Me respondo que sin duda y sin piedad, el Santo Oficio le dejaría caer la loza del parágrafo segundo del capítulo que habla De la impresión y la lectura de libros:

“Sólo los doctores de la Iglesia y Santos Padres toca manifestar la verdadera inteligencia de las Sagradas Escrituras y misterios de nuestra religión. Por lo que ninguno imprima en lengua vulgar de indios libros o tratados pertenecientes a la religión sin la aprobación del ordinario; y más, siendo tan escasos los términos propios que hay para explicar algunos Misterios”.
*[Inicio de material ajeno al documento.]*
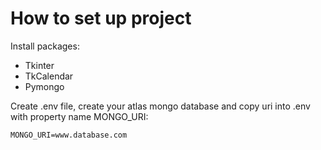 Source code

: 
<h1>How to set up project</h1>
<p>Install packages:</p>
<ul>
  <li>Tkinter</li>
  <li>TkCalendar</li>
  <li>Pymongo</li>
</ul>
<p>Create .env file, create your atlas mongo database and copy uri into .env with property name MONGO_URI:</p>
<code>MONGO_URI=www.database.com</code>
En el principio fue el Santo Oficio y la Inquisición se cebaba en contra las obras impresas impías. Desde la caída de la Gran Tenochtitlán a la fecha, el primer cuadro es el enclave, el corazón y la luz de una Ciudad de Palacios. Aquí surgió el comercio y el oficio del librero, aquí sigue y por el Covid-19 la calle Donceles tiene cerradas varias de sus librerías todavía. Conocer este mester obliga a replantearse un nuevo polvo de viejos lodos.